Il est passionnant de comparer Towelhead, le premier long métrage d'Alan Ball (à paraître le 30 décembre en DVD Zone 1 et seulement l'an prochain sur nos écrans) et sa nouvelle série True Blood (récemment diffusée par HBO), pour laquelle il a signé pour deux saisons et dont la première est diffusée pour l'instant sur Orange.
Alan Ball s'est fait connaître du grand public avec le film American Beauty réalisé par Sam Mendes, puis pour avoir créé Six Feet Under, considérée par beaucoup comme la meilleure série télévisée jamais réalisée. Au bout de cinq saisons, Ball avait eu l'intelligence de mettre fin à cette sensationnelle saga en rendant toute suite impossible par un ultime et génial ressort de scénario. On se souviendra de la première minute de chaque épisode qui voit mourir un des personnages présents après un suspense de soixante secondes, le défunt teintant l'épisode de son environnement social, ou les dialogues rêvés de toute la famille avec le père disparu dès le début, les pubs de l'épisode pilote, Brenda, fille de deux psychanalystes, les amours du fils David avec son copain flic et noir, etc.
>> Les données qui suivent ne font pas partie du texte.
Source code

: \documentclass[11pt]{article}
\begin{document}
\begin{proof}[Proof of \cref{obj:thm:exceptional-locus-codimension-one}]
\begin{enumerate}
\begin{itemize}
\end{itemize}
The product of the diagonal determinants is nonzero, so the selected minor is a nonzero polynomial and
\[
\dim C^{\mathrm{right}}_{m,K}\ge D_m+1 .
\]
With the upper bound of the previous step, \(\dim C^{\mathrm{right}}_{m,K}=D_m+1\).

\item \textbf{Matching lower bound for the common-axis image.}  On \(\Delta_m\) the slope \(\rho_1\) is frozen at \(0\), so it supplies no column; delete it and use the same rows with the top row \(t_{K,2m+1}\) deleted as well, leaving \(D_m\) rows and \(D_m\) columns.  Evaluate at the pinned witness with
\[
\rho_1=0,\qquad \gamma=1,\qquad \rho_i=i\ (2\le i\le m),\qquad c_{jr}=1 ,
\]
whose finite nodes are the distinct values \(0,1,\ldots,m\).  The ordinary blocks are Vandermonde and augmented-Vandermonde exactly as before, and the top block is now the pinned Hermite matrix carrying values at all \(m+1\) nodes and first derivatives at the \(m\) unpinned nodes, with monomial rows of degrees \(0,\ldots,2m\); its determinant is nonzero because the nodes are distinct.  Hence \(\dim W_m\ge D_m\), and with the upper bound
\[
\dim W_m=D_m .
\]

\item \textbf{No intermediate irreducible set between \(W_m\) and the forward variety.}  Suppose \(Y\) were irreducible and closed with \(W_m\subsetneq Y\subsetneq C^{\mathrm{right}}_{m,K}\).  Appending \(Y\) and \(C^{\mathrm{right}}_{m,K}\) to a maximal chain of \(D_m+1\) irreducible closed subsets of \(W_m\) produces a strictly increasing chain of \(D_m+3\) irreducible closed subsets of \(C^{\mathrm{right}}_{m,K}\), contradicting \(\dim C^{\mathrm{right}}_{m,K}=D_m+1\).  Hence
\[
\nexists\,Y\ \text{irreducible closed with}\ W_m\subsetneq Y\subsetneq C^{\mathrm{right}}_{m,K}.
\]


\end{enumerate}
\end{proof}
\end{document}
Les cinq saisons sont à voir d'un bout à l'autre ; la qualité des scénarios, du jeu d'acteurs, de la lumière, jusqu'à son générique, montrent que si le cinéma américain est engoncé dans des poncifs holywoodiens des plus conformistes sa télévision est capable d'une liberté qu'aucune autre industrie ne s'est autorisée. Pour qu'une chaîne française produise enfin une série intelligente et originale, il faudrait laisser les clefs à des auteurs autrement plus inventifs et gonflés.
Bon sang, True Blood, la nouvelle série d'Alan Ball tient ses promesses. Sans dévoiler quoi que ce soit qui ne le soit dès les premières minutes, l'action se passe dans une petite ville de Louisiane, les vampires ont été "légalisés" mais souffrent d'une forme de ségrégation raciale... L'argument permet une fois de plus à Alan Ball d'évoquer la sexualité, la politique et les mœurs de son pays. Ce "très long métrage", inspiré par les romans de Charlene Harris, de plus de dix heures, chacun des 12 épisodes durant 52 minutes, est brillant, provoquant, excitant, magnifiquement interprété, dans des décors extérieurs qui nous emmènent loin des séries claustrophobes. Il semble même que sa durée soit du double, car, cette fois, le dernier épisode nous maintient dans le suspense, l'histoire se poursuivant avec la seconde saison. Le site d'HBO recèle de savoureux bonus (extras) comme "Vampires in America" ou "Vampire Motel Commercial", votre sang ne fera qu'un tour. Si vous n'avez pas encore vu cette première saison, ne vous rongez pas les sangs en regardant les résumés de chaque épisode, vous gâcheriez votre plaisir, attendez patiemment sa diffusion en France ou sa parution en dvd.


Towelhead, également appelé Nothing is Private après des plaintes stupides de la communauté arabe et musulmane qui semble avoir compris le titre à contre-sens, est un film beaucoup plus grave faisant ressembler True Blood à une fantaisie ! Tandis que la série utilise le vecteur de la sexualité pour aborder la ségrégation, le long métrage renverse le procédé, ici le racisme révèle la sexualité, en particulier celle des jeunes filles, sujet rarement abordé au cinéma, du moins avec cette franchise, ainsi que la pédophilie. À sa vision, on comprendra facilement son échec américain ! Towelhead, adapté du roman d'Alicia Erian, La petite arabe, met mal à l'aise, il donne à réfléchir, il dérange. Que peut-on attendre de mieux d'un bon film ? C'est tout le contraire de la plupart de ceux qui vous caressent dans le sens du poil et racontent ce que nous souhaitons entendre, les films prétendument à thèse, en fait porteur d'un message qui ne convainc que celles et ceux qui souhaitent être convaincus, rassurés de ne pas être seuls à penser ainsi. Le même soir, nous avons regardé un film sympa, plein de bons sentiments, The Visitor, c'était reposant, mais il n'y avait pas la charge critique de l'œuvre de Ball, qui a d'ailleurs beaucoup de ressemblance avec son premier succès, American Beauty. Sauf que cette fois, Ball ne s'embarrasse pas de glamour. La tendresse qui s'y exprime n'a rien de démagogique, elle met en jeu les contradictions et les ambiguïtés de chacun, acteurs et spectateurs.